Belarus, Bandits, and the Russian Mafia

BY CAROLINE WRAY:

“Maybe it was too much. But I saw no choice,” said Belarusian President Alexander Lukashenko on Friday, October 10 in a conference with the Russian press. “A bandit will only listen when you talk to him in his language.”

Lukashenko, who has been president of Belarus (a small nation of 9.5 million to the Southwest of Russia and a former member of the Soviet Union) since 1994, directly admitted for the first time that he had commissioned Belarusian secret service members to work as members of “death squads” in the 1990s.

He referred specifically to groups instructed to attack Russian mafia members in Belarus, and mentioned a specific instance in particular.

“I had to make a radical decision,” he said, mentioning a “trap” that the group set targeted to capture and attack organized crime members. “All who resisted were shot on the spot.

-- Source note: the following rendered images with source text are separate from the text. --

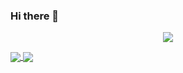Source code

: ### Hi there 👋 

<!--
**buiawpkgew1/buiawpkgew1** is a ✨ _special_ ✨ repository because its `README.md` (this file) appears on your GitHub profile.

Here are some ideas to get you started:

- 🔭 我目前正在学习...
- 🌱 我目前正在学习 ...
- 👯 我正在寻找合作的机会......。
- 🤔 我正在寻找帮助 ...
- 💬 向我询问有关 ...
- 📫 如何联系我：......。
- 😄 人称代词: ...
- ⚡ 有趣的事实: ...
-->
<p align='center'>
 <img src="https://gen.plancke.io/exp/lroj.png">
</p>

<a href="https://github.com/buiawpkgew1">
  <img align="center" src="https://github-readme-stats.vercel.app/api/top-langs/?username=buiawpkgew1&layout=compact&theme=dracula&locale=cn" />
</a>
<a href="https://github.com/buiawpkgew1">
  <img align="center" src="https://github-readme-stats.vercel.app/api?username=buiawpkgew1&show_icons=true&theme=dracula&locale=cn" />
</a>
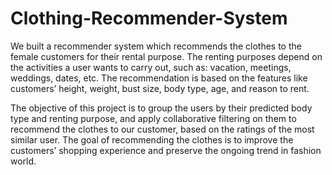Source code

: # Clothing-Recommender-System

We built a recommender system which recommends the clothes to the female customers for their rental purpose. The renting purposes depend on the activities a user wants to carry out, such as: vacation, meetings, weddings, dates, etc. The recommendation is based on the features like customers’ height, weight, bust size, body type, age, and reason to rent. 

The objective of this project is to group the users by their predicted body type and renting purpose, and apply collaborative filtering on them to recommend the clothes to our customer, based on the ratings of the most similar user. The goal of recommending the clothes is to improve the customers’ shopping experience and preserve the ongoing trend in fashion world.
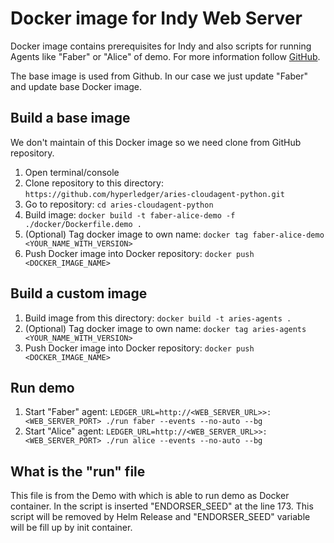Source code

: # Docker image for Indy Web Server
Docker image contains prerequisites for Indy and also scripts for running Agents like "Faber" or "Alice" of demo. For more information follow [GitHub](https://github.com/hyperledger/aries-cloudagent-python).

The base image is used from Github. In our case we just update "Faber" and update base Docker image.

## Build a base image
We don't maintain of this Docker image so we need clone from GitHub repository.
1. Open terminal/console
2. Clone repository to this directory: `https://github.com/hyperledger/aries-cloudagent-python.git`
3. Go to repository: `cd aries-cloudagent-python`
4. Build image: `docker build -t faber-alice-demo -f ./docker/Dockerfile.demo .`
5. (Optional) Tag docker image to own name: `docker tag faber-alice-demo <YOUR_NAME_WITH_VERSION>`
5. Push Docker image into Docker repository: `docker push <DOCKER_IMAGE_NAME>`

## Build a custom image
1. Build image from this directory: `docker build -t aries-agents .`
2. (Optional) Tag docker image to own name: `docker tag aries-agents <YOUR_NAME_WITH_VERSION>`
3. Push Docker image into Docker repository: `docker push <DOCKER_IMAGE_NAME>`

## Run demo
1. Start "Faber" agent: `LEDGER_URL=http://<WEB_SERVER_URL>>:<WEB_SERVER_PORT> ./run faber --events --no-auto --bg`
2. Start "Alice" agent: `LEDGER_URL=http://<WEB_SERVER_URL>>:<WEB_SERVER_PORT> ./run alice --events --no-auto --bg`

## What is the "run" file
This file is from the Demo with which is able to run demo as Docker container. In the script is inserted "ENDORSER_SEED" at the line 173. This script will be removed by Helm Release and "ENDORSER_SEED" variable will be fill up by init container.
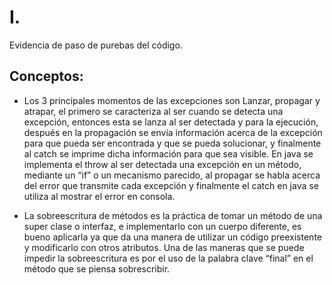 # I.
  Evidencia de paso de purebas del código.
    

## Conceptos:

  * Los 3 principales momentos de las excepciones son Lanzar, propagar y atrapar, el primero se caracteriza al ser cuando se detecta una excepción, entonces esta se lanza al ser detectada y para la ejecución, después en la propagación se envía información acerca de la excepción para que pueda ser encontrada y que se pueda solucionar, y finalmente al catch se imprime dicha información para que sea visible. En java se implementa el throw al ser detectada una excepción en un método, mediante un “if” o un mecanismo parecido, al propagar se habla acerca del error que transmite cada excepción y finalmente el catch en java se utiliza al mostrar el error en consola.

  * La sobreescritura de métodos es la práctica de tomar un método de una super clase o interfaz, e implementarlo con un cuerpo diferente, es bueno aplicarla ya que da una manera de utilizar un código preexistente y modificarlo con otros atributos. Una de las maneras que se puede impedir la sobreescritura es por el uso de la palabra clave “final” en el método que se piensa sobrescribir.
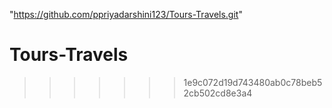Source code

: 
"https://github.com/ppriyadarshini123/Tours-Travels.git" 

# Tours-Travels
>>>>>>> 1e9c072d19d743480ab0c78beb52cb502cd8e3a4
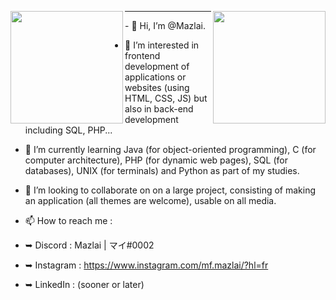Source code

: 
<p align="center">
<img height="180em" src="https://github-readme-stats.vercel.app/api?username=mazlai&show_icons=true&theme=radical&card_width:300" align = "left"/>
<img height="180em" src="https://github-readme-stats.vercel.app/api/top-langs?username=mazlai&show_icons=true&locale=en&layout=compact&theme=radical&card_width:300" align = "right"/></p>

<hr>

<p align="start">
 - 👋 Hi, I’m @Mazlai.

 - 👀 I’m interested in frontend development of applications or websites (using HTML, CSS, JS) but also in back-end development including SQL, PHP...

 - 🌱 I’m currently learning Java (for object-oriented programming), C (for computer architecture), PHP (for dynamic web pages), SQL (for databases), UNIX (for     terminals) and Python as part of my studies.
 
- 💞️ I’m looking to collaborate on on a large project, consisting of making an application (all themes are welcome), usable on all media.

- 📫 How to reach me : 
- ➥ Discord : Mazlai | マイ#0002
- ➥ Instagram : https://www.instagram.com/mf.mazlai/?hl=fr 
- ➥ LinkedIn : (sooner or later)

</p>

<!---
Mazlai/Mazlai is a ✨ special ✨ repository because its `README.md` (this file) appears on your GitHub profile.
You can click the Preview link to take a look at your changes.
--->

Three groups were killed, the fourth was not.”

According to the Russian Gazeta, this admission by Lukashenko seemed sudden, although the existence of “death squads” was already common knowledge, particularly given that organized crime in Belarus dropped dramatically in the late 1990’s with no spike in trials. Conspicuous.

Lukashenko seems unashamed of this activity; while he is often accused of being overly dictator-like, he has often brushed these accusations aside, having defended his actions by the decrease in crime since taking office. He claims that without his autocratic rule, Belarus would dissolve into chaos and instability and would experience much of the economic hardship of the other nations of the former Soviet Union.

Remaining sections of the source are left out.